[Stored data]
——
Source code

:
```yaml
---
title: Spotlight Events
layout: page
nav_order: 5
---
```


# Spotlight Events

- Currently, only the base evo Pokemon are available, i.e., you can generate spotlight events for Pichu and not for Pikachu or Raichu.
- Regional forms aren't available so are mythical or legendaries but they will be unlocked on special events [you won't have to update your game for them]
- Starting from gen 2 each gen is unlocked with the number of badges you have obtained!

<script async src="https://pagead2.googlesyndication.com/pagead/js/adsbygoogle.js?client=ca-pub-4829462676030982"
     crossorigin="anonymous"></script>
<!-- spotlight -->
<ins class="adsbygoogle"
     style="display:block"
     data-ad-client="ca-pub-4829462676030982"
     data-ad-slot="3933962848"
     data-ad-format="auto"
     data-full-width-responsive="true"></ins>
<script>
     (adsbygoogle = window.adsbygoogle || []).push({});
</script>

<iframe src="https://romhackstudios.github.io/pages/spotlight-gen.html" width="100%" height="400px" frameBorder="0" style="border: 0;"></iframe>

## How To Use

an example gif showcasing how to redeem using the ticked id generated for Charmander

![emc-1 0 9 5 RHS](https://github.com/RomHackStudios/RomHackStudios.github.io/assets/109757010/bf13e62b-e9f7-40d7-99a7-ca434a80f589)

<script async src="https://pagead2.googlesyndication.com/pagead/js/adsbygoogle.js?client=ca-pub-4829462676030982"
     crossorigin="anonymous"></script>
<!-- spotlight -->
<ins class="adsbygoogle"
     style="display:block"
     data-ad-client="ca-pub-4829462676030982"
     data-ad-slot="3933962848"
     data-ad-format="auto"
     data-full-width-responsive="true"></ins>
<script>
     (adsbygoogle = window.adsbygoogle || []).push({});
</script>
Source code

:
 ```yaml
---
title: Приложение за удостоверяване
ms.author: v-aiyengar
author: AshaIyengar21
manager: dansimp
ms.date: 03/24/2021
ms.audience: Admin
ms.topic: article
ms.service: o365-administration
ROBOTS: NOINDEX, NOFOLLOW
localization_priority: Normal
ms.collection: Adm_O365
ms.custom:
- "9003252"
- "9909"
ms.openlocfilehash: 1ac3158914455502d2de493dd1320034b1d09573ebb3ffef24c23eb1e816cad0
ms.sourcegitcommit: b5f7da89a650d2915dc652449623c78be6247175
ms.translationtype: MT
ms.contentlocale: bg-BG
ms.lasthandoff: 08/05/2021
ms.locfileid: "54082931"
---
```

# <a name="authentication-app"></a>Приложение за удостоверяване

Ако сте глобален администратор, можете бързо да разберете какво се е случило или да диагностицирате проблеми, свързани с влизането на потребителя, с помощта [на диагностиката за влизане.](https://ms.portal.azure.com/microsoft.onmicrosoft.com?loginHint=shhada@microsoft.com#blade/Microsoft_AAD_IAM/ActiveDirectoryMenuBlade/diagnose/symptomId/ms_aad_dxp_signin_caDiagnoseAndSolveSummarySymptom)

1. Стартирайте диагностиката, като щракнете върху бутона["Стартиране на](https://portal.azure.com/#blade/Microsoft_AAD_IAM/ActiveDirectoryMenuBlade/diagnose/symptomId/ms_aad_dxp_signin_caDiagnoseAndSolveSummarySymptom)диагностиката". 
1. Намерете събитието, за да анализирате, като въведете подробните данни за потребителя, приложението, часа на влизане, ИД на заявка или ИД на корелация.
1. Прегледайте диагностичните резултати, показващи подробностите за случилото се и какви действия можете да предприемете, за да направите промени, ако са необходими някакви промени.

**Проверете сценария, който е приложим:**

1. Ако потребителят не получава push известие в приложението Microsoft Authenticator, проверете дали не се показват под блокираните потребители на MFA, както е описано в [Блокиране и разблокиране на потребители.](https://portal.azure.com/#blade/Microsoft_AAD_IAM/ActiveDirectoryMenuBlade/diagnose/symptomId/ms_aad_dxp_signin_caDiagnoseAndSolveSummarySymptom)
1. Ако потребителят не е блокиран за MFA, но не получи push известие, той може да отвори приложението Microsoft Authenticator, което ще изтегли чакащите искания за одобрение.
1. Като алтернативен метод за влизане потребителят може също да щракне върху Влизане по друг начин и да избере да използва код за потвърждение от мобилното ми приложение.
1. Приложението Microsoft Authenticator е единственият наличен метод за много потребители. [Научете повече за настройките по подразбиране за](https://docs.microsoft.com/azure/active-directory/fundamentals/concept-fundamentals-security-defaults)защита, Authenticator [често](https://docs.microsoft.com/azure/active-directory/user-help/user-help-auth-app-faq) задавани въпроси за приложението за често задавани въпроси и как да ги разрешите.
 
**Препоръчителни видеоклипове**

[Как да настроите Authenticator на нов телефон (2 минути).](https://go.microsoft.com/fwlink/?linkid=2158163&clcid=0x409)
——
*Work to be completed*
All of the records above need to be copied exactly.

*Answer to the problem*
Source code

:
```yaml
---
title: Spotlight Events
layout: page
nav_order: 5
---
```


# Spotlight Events

- Currently, only the base evo Pokemon are available, i.e., you can generate spotlight events for Pichu and not for Pikachu or Raichu.
- Regional forms aren't available so are mythical or legendaries but they will be unlocked on special events [you won't have to update your game for them]
- Starting from gen 2 each gen is unlocked with the number of badges you have obtained!

<script async src="https://pagead2.googlesyndication.com/pagead/js/adsbygoogle.js?client=ca-pub-4829462676030982"
     crossorigin="anonymous"></script>
<!-- spotlight -->
<ins class="adsbygoogle"
     style="display:block"
     data-ad-client="ca-pub-4829462676030982"
     data-ad-slot="3933962848"
     data-ad-format="auto"
     data-full-width-responsive="true"></ins>
<script>
     (adsbygoogle = window.adsbygoogle || []).push({});
</script>

<iframe src="https://romhackstudios.github.io/pages/spotlight-gen.html" width="100%" height="400px" frameBorder="0" style="border: 0;"></iframe>

## How To Use

an example gif showcasing how to redeem using the ticked id generated for Charmander

![emc-1 0 9 5 RHS](https://github.com/RomHackStudios/RomHackStudios.github.io/assets/109757010/bf13e62b-e9f7-40d7-99a7-ca434a80f589)

<script async src="https://pagead2.googlesyndication.com/pagead/js/adsbygoogle.js?client=ca-pub-4829462676030982"
     crossorigin="anonymous"></script>
<!-- spotlight -->
<ins class="adsbygoogle"
     style="display:block"
     data-ad-client="ca-pub-4829462676030982"
     data-ad-slot="3933962848"
     data-ad-format="auto"
     data-full-width-responsive="true"></ins>
<script>
     (adsbygoogle = window.adsbygoogle || []).push({});
</script>
Source code

:
 ```yaml
---
title: Приложение за удостоверяване
ms.author: v-aiyengar
author: AshaIyengar21
manager: dansimp
ms.date: 03/24/2021
ms.audience: Admin
ms.topic: article
ms.service: o365-administration
ROBOTS: NOINDEX, NOFOLLOW
localization_priority: Normal
ms.collection: Adm_O365
ms.custom:
- "9003252"
- "9909"
ms.openlocfilehash: 1ac3158914455502d2de493dd1320034b1d09573ebb3ffef24c23eb1e816cad0
ms.sourcegitcommit: b5f7da89a650d2915dc652449623c78be6247175
ms.translationtype: MT
ms.contentlocale: bg-BG
ms.lasthandoff: 08/05/2021
ms.locfileid: "54082931"
---
```

# <a name="authentication-app"></a>Приложение за удостоверяване

Ако сте глобален администратор, можете бързо да разберете какво се е случило или да диагностицирате проблеми, свързани с влизането на потребителя, с помощта [на диагностиката за влизане.](https://ms.portal.azure.com/microsoft.onmicrosoft.com?loginHint=shhada@microsoft.com#blade/Microsoft_AAD_IAM/ActiveDirectoryMenuBlade/diagnose/symptomId/ms_aad_dxp_signin_caDiagnoseAndSolveSummarySymptom)

1. Стартирайте диагностиката, като щракнете върху бутона["Стартиране на](https://portal.azure.com/#blade/Microsoft_AAD_IAM/ActiveDirectoryMenuBlade/diagnose/symptomId/ms_aad_dxp_signin_caDiagnoseAndSolveSummarySymptom)диагностиката". 
1. Намерете събитието, за да анализирате, като въведете подробните данни за потребителя, приложението, часа на влизане, ИД на заявка или ИД на корелация.
1. Прегледайте диагностичните резултати, показващи подробностите за случилото се и какви действия можете да предприемете, за да направите промени, ако са необходими някакви промени.

**Проверете сценария, който е приложим:**

1. Ако потребителят не получава push известие в приложението Microsoft Authenticator, проверете дали не се показват под блокираните потребители на MFA, както е описано в [Блокиране и разблокиране на потребители.](https://portal.azure.com/#blade/Microsoft_AAD_IAM/ActiveDirectoryMenuBlade/diagnose/symptomId/ms_aad_dxp_signin_caDiagnoseAndSolveSummarySymptom)
1. Ако потребителят не е блокиран за MFA, но не получи push известие, той може да отвори приложението Microsoft Authenticator, което ще изтегли чакащите искания за одобрение.
1. Като алтернативен метод за влизане потребителят може също да щракне върху Влизане по друг начин и да избере да използва код за потвърждение от мобилното ми приложение.
1. Приложението Microsoft Authenticator е единственият наличен метод за много потребители. [Научете повече за настройките по подразбиране за](https://docs.microsoft.com/azure/active-directory/fundamentals/concept-fundamentals-security-defaults)защита, Authenticator [често](https://docs.microsoft.com/azure/active-directory/user-help/user-help-auth-app-faq) задавани въпроси за приложението за често задавани въпроси и как да ги разрешите.
 
**Препоръчителни видеоклипове**

[Как да настроите Authenticator на нов телефон (2 минути).](https://go.microsoft.com/fwlink/?linkid=2158163&clcid=0x409)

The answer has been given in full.